_EXERCISE BRIEF_
Scan the material below for the string "cartesian". Report every line that has it.

[GIVEN ENTRIES]

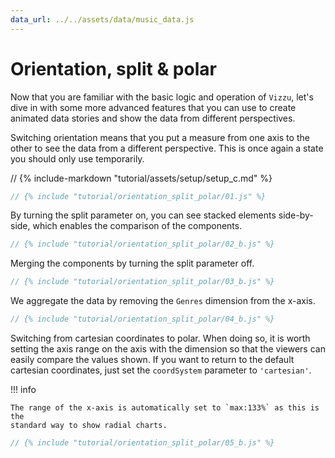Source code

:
 ```yaml
---
data_url: ../../assets/data/music_data.js
---
```


# Orientation, split & polar

Now that you are familiar with the basic logic and operation of `Vizzu`, let's
dive in with some more advanced features that you can use to create animated
data stories and show the data from different perspectives.

Switching orientation means that you put a measure from one axis to the other to
see the data from a different perspective. This is once again a state you should
only use temporarily.

<div id="tutorial_01"></div>

// {% include-markdown "tutorial/assets/setup/setup_c.md" %}

```javascript
// {% include "tutorial/orientation_split_polar/01.js" %}
```

By turning the split parameter on, you can see stacked elements side-by-side,
which enables the comparison of the components.

<div id="tutorial_02"></div>

```javascript
// {% include "tutorial/orientation_split_polar/02_b.js" %}
```

Merging the components by turning the split parameter off.

<div id="tutorial_03"></div>

```javascript
// {% include "tutorial/orientation_split_polar/03_b.js" %}
```

We aggregate the data by removing the `Genres` dimension from the x-axis.

<div id="tutorial_04"></div>

```javascript
// {% include "tutorial/orientation_split_polar/04_b.js" %}
```

Switching from cartesian coordinates to polar. When doing so, it is worth
setting the axis range on the axis with the dimension so that the viewers can
easily compare the values shown. If you want to return to the default cartesian
coordinates, just set the `coordSystem` parameter to `'cartesian'`.

!!! info

    The range of the x-axis is automatically set to `max:133%` as this is the
    standard way to show radial charts.

<div id="tutorial_05"></div>

```javascript
// {% include "tutorial/orientation_split_polar/05_b.js" %}
```

<script src="../assets/snippet.js" config="../orientation_split_polar/config.js"></script>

[/GIVEN ENTRIES]

_OUTPUT BELOW_
Switching from cartesian coordinates to polar. When doing so, it is worth
easily compare the values shown. If you want to return to the default cartesian
coordinates, just set the `coordSystem` parameter to `'cartesian'`.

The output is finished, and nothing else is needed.